I've written a small server which accepts registrations as POST requests and persists them by appending them to a file. As soon as I put this server under load (I use Apache JMeter with 50 concurrent threads and a repeat count of 10, and the post consists of one field with ~7k of text data), I get lots of "resource busy, file is locked" errors:

02/Nov/2013:18:07:11 +0100 [Error#yesod-core] registrations.txt: openFile: resource busy (file is locked) @(yesod-core-1.2.4.2:Yesod.Core.Class.Yesod ./Yesod/Core/Class/Yesod.hs:485:5)

Here is a stripped-down version of the code:

{-# LANGUAGE QuasiQuotes, TemplateHaskell, MultiParamTypeClasses, OverloadedStrings, TypeFamilies #-}

import           Yesod
import           Text.Hamlet
import           Control.Applicative ((<$>), (<*>))
import           Control.Monad.IO.Class (liftIO)
import           Data.Text (Text, pack, unpack)
import           Data.String
import           System.IO (withFile, IOMode(..), hPutStrLn)

data Server = Server

data Registration = Registration
        { text      :: Text
        }
    deriving (Show, Read)

mkYesod "Server" [parseRoutes|
/reg    RegR    POST
|]

instance Yesod Server

instance RenderMessage Server FormMessage where
    renderMessage _ _ = defaultFormMessage

postRegR :: Handler Html
postRegR = do
    result <- runInputPost $ Registration
        <$> ireq textField "text"
    liftIO $ saveRegistration result
    defaultLayout [whamlet|<p>#{show result}|]

saveRegistration :: Registration -> IO ()
saveRegistration r = withFile "registrations.txt" AppendMode (\h -> hPutStrLn h $ "+" ++ show r)

main :: IO ()
main = warp 8080 Server

I compiled the code on purpose without -threaded, and the OS shows only a single thread running. Nonetheless it looks to me like the requests are not completely serialised, and a new request is already handled before the old one has been written to disk.

Could you tell me how I can avoid the error message and ensure that all requests are handled successfully? Performance is not an issue yet.

Answer 1

Even without -threaded the Haskell runtime will have several "green threads" running cooperatively. You need to use Control.Concurrent to limit access to the file because you cannot have several threads writing to it at once.

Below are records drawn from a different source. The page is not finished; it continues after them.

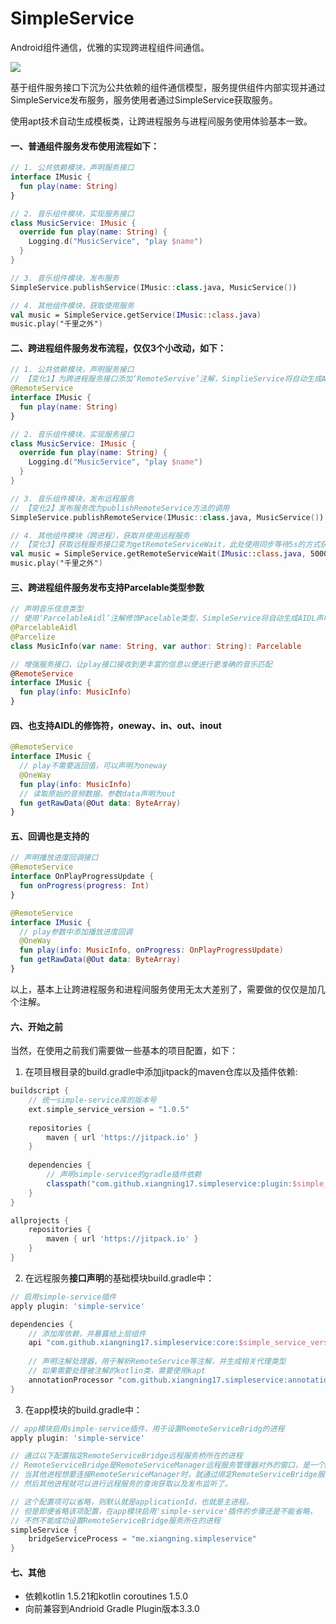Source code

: # SimpleService
Android组件通信，优雅的实现跨进程组件间通信。

[![](https://jitpack.io/v/xiangning17/simpleservice.svg)](https://jitpack.io/#xiangning17/simpleservice)

基于组件服务接口下沉为公共依赖的组件通信模型，服务提供组件内部实现并通过SimpleService发布服务，服务使用者通过SimpleService获取服务。

使用apt技术自动生成模板类，让跨进程服务与进程间服务使用体验基本一致。



#### 一、普通组件服务发布使用流程如下：

```kotlin
// 1. 公共依赖模块，声明服务接口
interface IMusic {
  fun play(name: String)
}

// 2. 音乐组件模块，实现服务接口
class MusicService: IMusic {
  override fun play(name: String) {
    Logging.d("MusicService", "play $name")
  }
}

// 3. 音乐组件模块，发布服务
SimpleService.publishService(IMusic::class.java, MusicService())

// 4. 其他组件模块，获取使用服务
val music = SimpleService.getService(IMusic::class.java)
music.play("千里之外")
```



#### 二、跨进程组件服务发布流程，仅仅3个小改动，如下：

```kotlin
// 1. 公共依赖模块，声明服务接口
// 【变化1】为跨进程服务接口添加‘RemoteServive’注解，SimplieService将自动生成AIDL类型
@RemoteService
interface IMusic {
  fun play(name: String)
}

// 2. 音乐组件模块，实现服务接口
class MusicService: IMusic {
  override fun play(name: String) {
    Logging.d("MusicService", "play $name")
  }
}

// 3. 音乐组件模块，发布远程服务
// 【变化2】发布服务改为publishRemoteService方法的调用
SimpleService.publishRemoteService(IMusic::class.java, MusicService())

// 4. 其他组件模块（跨进程），获取并使用远程服务
// 【变化3】获取远程服务接口变为getRemoteServiceWait，此处使用同步等待5s的方式获取，还提供回调以及协程的异步方式获取
val music = SimpleService.getRemoteServiceWait(IMusic::class.java, 5000)
music.play("千里之外")
```



#### 三、跨进程组件服务发布支持Parcelable类型参数

```kotlin
// 声明音乐信息类型
// 使用‘ParcelableAidl’注解修饰Pacelable类型，SimpleService将自动生成AIDL声明
@ParcelableAidl
@Parcelize
class MusicInfo(var name: String, var author: String): Parcelable

// 增强服务接口，让play接口接收到更丰富的信息以便进行更准确的音乐匹配
@RemoteService
interface IMusic {
  fun play(info: MusicInfo)
}
```



#### 四、也支持AIDL的修饰符，oneway、in、out、inout

```kotlin
@RemoteService
interface IMusic {
  // play不需要返回值，可以声明为oneway
  @OneWay
  fun play(info: MusicInfo)
  // 读取原始的音频数据，参数data声明为out
  fun getRawData(@Out data: ByteArray)
}
```



#### 五、回调也是支持的

```kotlin
// 声明播放进度回调接口
@RemoteService
interface OnPlayProgressUpdate {
  fun onProgress(progress: Int)
}

@RemoteService
interface IMusic {
  // play参数中添加播放进度回调
  @OneWay
  fun play(info: MusicInfo, onProgress: OnPlayProgressUpdate)
  fun getRawData(@Out data: ByteArray)
}
```



以上，基本上让跨进程服务和进程间服务使用无太大差别了，需要做的仅仅是加几个注解。



#### 六、开始之前

当然，在使用之前我们需要做一些基本的项目配置，如下：

1. 在项目根目录的build.gradle中添加jitpack的maven仓库以及插件依赖:
```groovy
buildscript {
    // 统一simple-service库的版本号
    ext.simple_service_version = "1.0.5"
  
    repositories {
        maven { url 'https://jitpack.io' }
    }
  
    dependencies {
      	// 声明simple-service的gradle插件依赖
        classpath("com.github.xiangning17.simpleservice:plugin:$simple_service_version")
    }
}

allprojects {
    repositories {
        maven { url 'https://jitpack.io' }
    }
}
```

2. 在远程服务**接口声明**的基础模块build.gradle中：
```groovy
// 启用simple-service插件
apply plugin: 'simple-service'

dependencies {
    // 添加库依赖，并暴露给上层组件
    api "com.github.xiangning17.simpleservice:core:$simple_service_version"
  
    // 声明注解处理器，用于解析RemoteService等注解，并生成相关代理类型
    // 如果需要处理被注解的kotlin类，需要使用kapt
    annotationProcessor "com.github.xiangning17.simpleservice:annotation-processor:$simple_service_version"
}
```

3. 在app模块的build.gradle中：

```groovy
// app模块启用simple-service插件，用于设置RemoteServiceBridg的进程
apply plugin: 'simple-service'

// 通过以下配置指定RemoteServiceBridge远程服务桥所在的进程
// RemoteServiceBridge是RemoteServiceManager远程服务管理器对外的窗口，是一个Android Service。
// 当其他进程想要连接RemoteServiceManager时，就通过绑定RemoteServiceBridge服务得到服务进程的单例RemoteServiceManager对象，
// 然后其他进程就可以进行远程服务的查询获取以及发布监听了。

// 这个配置项可以省略，则默认就是applicationId，也就是主进程。
// 但是即便省略该项配置，在app模块启用'simple-service'插件的步骤还是不能省略，
// 不然不能成功设置RemoteServiceBridge服务所在的进程
simpleService {
    bridgeServiceProcess = "me.xiangning.simpleservice"
}
```

#### 七、其他

* 依赖kotlin 1.5.21和kotlin coroutines 1.5.0
* 向前兼容到Andrioid Gradle Plugin版本3.3.0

The easiest way is to have an MVar () in your Server and have each request "take" the unit from the MVar before opening the file and then put it back after the file operation has been completed. You can use bracket to ensure that the lock is released even if writing the file fails. E.g. something like

import Control.Concurrent
import Control.Exception (bracket_)

type Lock = MVar ()
data Server = Server { fileLock :: Lock }

saveRegistration :: Registration -> Lock -> IO ()
saveRegistration r lock = bracket_ acquire release updateFile where
    acquire = takeMVar lock
    release = putMVar lock ()
    updateFile =
        withFile "registrations.txt" AppendMode (\h -> hPutStrLn h $ "+" ++ show r)

Answer 2

It's perfectly OK to write to a Handle from several threads. In fact, Handles have MVars inside them to prevent weird concurrent behaviour. What you probably want is not to handle [sic] MVars by hand (which can lead to deadlock if, for instance, a handler throws an exception) but lift the withFile call outside the individual handler threads. The file stays open all the time - opening it on each request would be slow anyway.

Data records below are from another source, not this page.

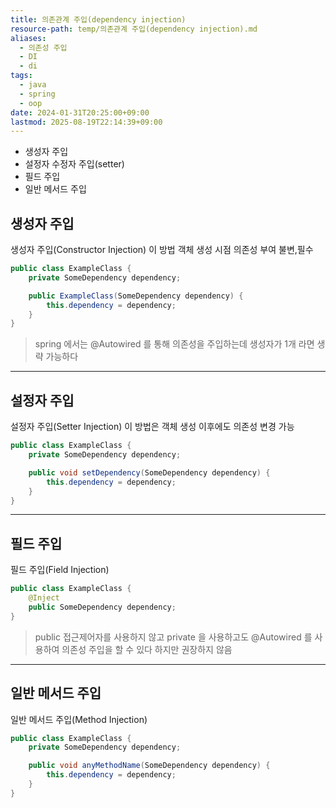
 ```yaml
---
title: 의존관계 주입(dependency injection)
resource-path: temp/의존관계 주입(dependency injection).md
aliases:
  - 의존성 주입
  - DI
  - di
tags:
  - java
  - spring
  - oop
date: 2024-01-31T20:25:00+09:00
lastmod: 2025-08-19T22:14:39+09:00
---
```

- 생성자 주입
- 설정자 수정자 주입(setter)
- 필드 주입
- 일반 메서드 주입


## 생성자 주입
생성자 주입(Constructor Injection) 이 방법 객체 생성 시점 의존성 부여
불변,필수

```java
public class ExampleClass {
    private SomeDependency dependency;

    public ExampleClass(SomeDependency dependency) {
        this.dependency = dependency;
    }
}
```

> spring 에서는 @Autowired 를 통해 의존성을 주입하는데
> 생성자가 1개 라면 생략 가능하다

---

## 설정자 주입
설정자 주입(Setter Injection) 이 방법은 객체 생성 이후에도 의존성 변경 가능

```java
public class ExampleClass {
    private SomeDependency dependency;

    public void setDependency(SomeDependency dependency) {
        this.dependency = dependency;
    }
}
```

---

## 필드 주입
필드 주입(Field Injection) 

```java
public class ExampleClass {
    @Inject
    public SomeDependency dependency;
}
```

> public 접근제어자를 사용하지 않고 private 을 사용하고도 @Autowired 를 사용하여 의존성 주입을 할 수 있다 하지만 권장하지 않음

---

## 일반 메서드 주입
일반 메서드 주입(Method Injection) 

```java
public class ExampleClass {
    private SomeDependency dependency;

    public void anyMethodName(SomeDependency dependency) {
        this.dependency = dependency;
    }
}
```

I don't know much about Yesod, but I'd recommend something like this (probably doesn't compile):

data Server = Server { handle :: Handle }

postRegR :: Handler Html
postRegR = do
    h <- handle `fmap` getYesod
    result <- runInputPost $ Registration
        <$> ireq textField "text"
    liftIO $ saveRegistration h result
    defaultLayout [whamlet|<p>#{show result}|]

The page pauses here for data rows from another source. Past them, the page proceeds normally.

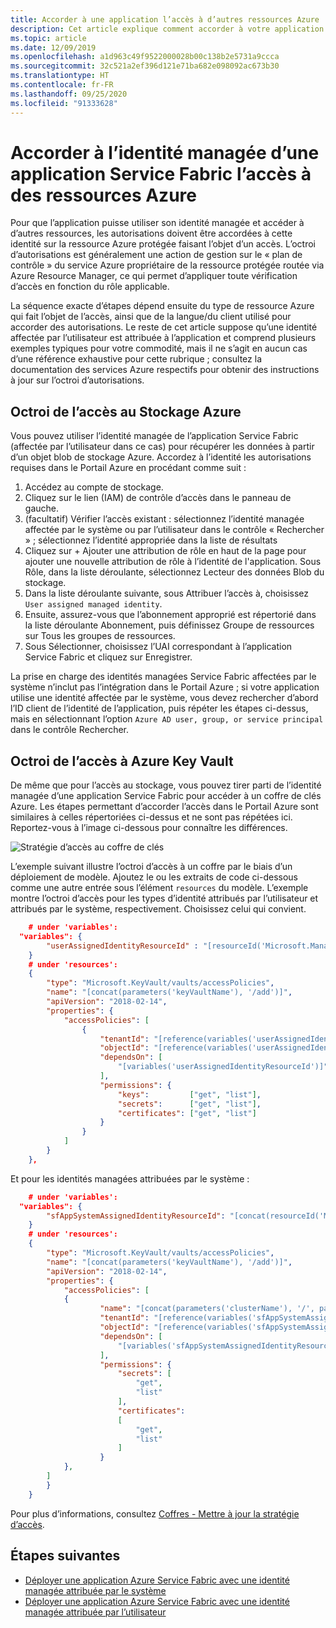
 ```yaml
---
title: Accorder à une application l’accès à d’autres ressources Azure
description: Cet article explique comment accorder à votre application Service Fabric avec identité managée l’accès à d’autres ressources Azure prenant en charge l’authentification basée sur Azure Active Directory.
ms.topic: article
ms.date: 12/09/2019
ms.openlocfilehash: a1d963c49f9522000028b00c138b2e5731a9ccca
ms.sourcegitcommit: 32c521a2ef396d121e71ba682e098092ac673b30
ms.translationtype: HT
ms.contentlocale: fr-FR
ms.lasthandoff: 09/25/2020
ms.locfileid: "91333628"
---
```

# <a name="granting-a-service-fabric-applications-managed-identity-access-to-azure-resources"></a>Accorder à l’identité managée d’une application Service Fabric l’accès à des ressources Azure

Pour que l’application puisse utiliser son identité managée et accéder à d’autres ressources, les autorisations doivent être accordées à cette identité sur la ressource Azure protégée faisant l’objet d’un accès. L’octroi d’autorisations est généralement une action de gestion sur le « plan de contrôle » du service Azure propriétaire de la ressource protégée routée via Azure Resource Manager, ce qui permet d’appliquer toute vérification d’accès en fonction du rôle applicable.

La séquence exacte d’étapes dépend ensuite du type de ressource Azure qui fait l’objet de l’accès, ainsi que de la langue/du client utilisé pour accorder des autorisations. Le reste de cet article suppose qu’une identité affectée par l’utilisateur est attribuée à l’application et comprend plusieurs exemples typiques pour votre commodité, mais il ne s’agit en aucun cas d’une référence exhaustive pour cette rubrique ; consultez la documentation des services Azure respectifs pour obtenir des instructions à jour sur l’octroi d’autorisations.  

## <a name="granting-access-to-azure-storage"></a>Octroi de l’accès au Stockage Azure
Vous pouvez utiliser l’identité managée de l’application Service Fabric (affectée par l’utilisateur dans ce cas) pour récupérer les données à partir d’un objet blob de stockage Azure. Accordez à l’identité les autorisations requises dans le Portail Azure en procédant comme suit :

1. Accédez au compte de stockage.
2. Cliquez sur le lien (IAM) de contrôle d’accès dans le panneau de gauche.
3. (facultatif) Vérifier l’accès existant : sélectionnez l’identité managée affectée par le système ou par l’utilisateur dans le contrôle « Rechercher » ; sélectionnez l’identité appropriée dans la liste de résultats
4. Cliquez sur + Ajouter une attribution de rôle en haut de la page pour ajouter une nouvelle attribution de rôle à l’identité de l'application.
Sous Rôle, dans la liste déroulante, sélectionnez Lecteur des données Blob du stockage.
5. Dans la liste déroulante suivante, sous Attribuer l’accès à, choisissez `User assigned managed identity`.
6. Ensuite, assurez-vous que l’abonnement approprié est répertorié dans la liste déroulante Abonnement, puis définissez Groupe de ressources sur Tous les groupes de ressources.
7. Sous Sélectionner, choisissez l’UAI correspondant à l’application Service Fabric et cliquez sur Enregistrer.

La prise en charge des identités managées Service Fabric affectées par le système n’inclut pas l’intégration dans le Portail Azure ; si votre application utilise une identité affectée par le système, vous devez rechercher d’abord l’ID client de l’identité de l’application, puis répéter les étapes ci-dessus, mais en sélectionnant l’option `Azure AD user, group, or service principal` dans le contrôle Rechercher.

## <a name="granting-access-to-azure-key-vault"></a>Octroi de l’accès à Azure Key Vault
De même que pour l’accès au stockage, vous pouvez tirer parti de l’identité managée d’une application Service Fabric pour accéder à un coffre de clés Azure. Les étapes permettant d’accorder l’accès dans le Portail Azure sont similaires à celles répertoriées ci-dessus et ne sont pas répétées ici. Reportez-vous à l’image ci-dessous pour connaître les différences.

![Stratégie d’accès au coffre de clés](../key-vault/media/vs-secure-secret-appsettings/add-keyvault-access-policy.png)

L’exemple suivant illustre l’octroi d’accès à un coffre par le biais d’un déploiement de modèle. Ajoutez le ou les extraits de code ci-dessous comme une autre entrée sous l’élément `resources` du modèle. L’exemple montre l’octroi d’accès pour les types d’identité attribués par l’utilisateur et attribués par le système, respectivement. Choisissez celui qui convient.

```json
    # under 'variables':
  "variables": {
        "userAssignedIdentityResourceId" : "[resourceId('Microsoft.ManagedIdentity/userAssignedIdentities/', parameters('userAssignedIdentityName'))]",
    }
    # under 'resources':
    {
        "type": "Microsoft.KeyVault/vaults/accessPolicies",
        "name": "[concat(parameters('keyVaultName'), '/add')]",
        "apiVersion": "2018-02-14",
        "properties": {
            "accessPolicies": [
                {
                    "tenantId": "[reference(variables('userAssignedIdentityResourceId'), '2018-11-30').tenantId]",
                    "objectId": "[reference(variables('userAssignedIdentityResourceId'), '2018-11-30').principalId]",
                    "dependsOn": [
                        "[variables('userAssignedIdentityResourceId')]"
                    ],
                    "permissions": {
                        "keys":         ["get", "list"],
                        "secrets":      ["get", "list"],
                        "certificates": ["get", "list"]
                    }
                }
            ]
        }
    },
```
Et pour les identités managées attribuées par le système :
```json
    # under 'variables':
  "variables": {
        "sfAppSystemAssignedIdentityResourceId": "[concat(resourceId('Microsoft.ServiceFabric/clusters/applications/', parameters('clusterName'), parameters('applicationName')), '/providers/Microsoft.ManagedIdentity/Identities/default')]"
    }
    # under 'resources':
    {
        "type": "Microsoft.KeyVault/vaults/accessPolicies",
        "name": "[concat(parameters('keyVaultName'), '/add')]",
        "apiVersion": "2018-02-14",
        "properties": {
            "accessPolicies": [
            {
                    "name": "[concat(parameters('clusterName'), '/', parameters('applicationName'))]",
                    "tenantId": "[reference(variables('sfAppSystemAssignedIdentityResourceId'), '2018-11-30').tenantId]",
                    "objectId": "[reference(variables('sfAppSystemAssignedIdentityResourceId'), '2018-11-30').principalId]",
                    "dependsOn": [
                        "[variables('sfAppSystemAssignedIdentityResourceId')]"
                    ],
                    "permissions": {
                        "secrets": [
                            "get",
                            "list"
                        ],
                        "certificates": 
                        [
                            "get", 
                            "list"
                        ]
                    }
            },
        ]
        }
    }
```

Pour plus d’informations, consultez [Coffres - Mettre à jour la stratégie d’accès](/rest/api/keyvault/vaults/updateaccesspolicy).

## <a name="next-steps"></a>Étapes suivantes
* [Déployer une application Azure Service Fabric avec une identité managée attribuée par le système](./how-to-deploy-service-fabric-application-system-assigned-managed-identity.md)
* [Déployer une application Azure Service Fabric avec une identité managée attribuée par l’utilisateur](./how-to-deploy-service-fabric-application-user-assigned-managed-identity.md)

saveRegistration :: Handle -> Registration -> IO ()
saveRegistration h r = hPutStrLn h $ "+" ++ show r

main :: IO ()
main = withFile "registrations.txt" AppendMode $ \h -> warp 8080 (Server h) 
-- maybe there's a better way?

Aside: if you wanted to file to be written asynchronously you could write to a queue (if it were a log file or something), but in your use case you probably want to let the user know if their registration failed, so I'd recommend staying with this form.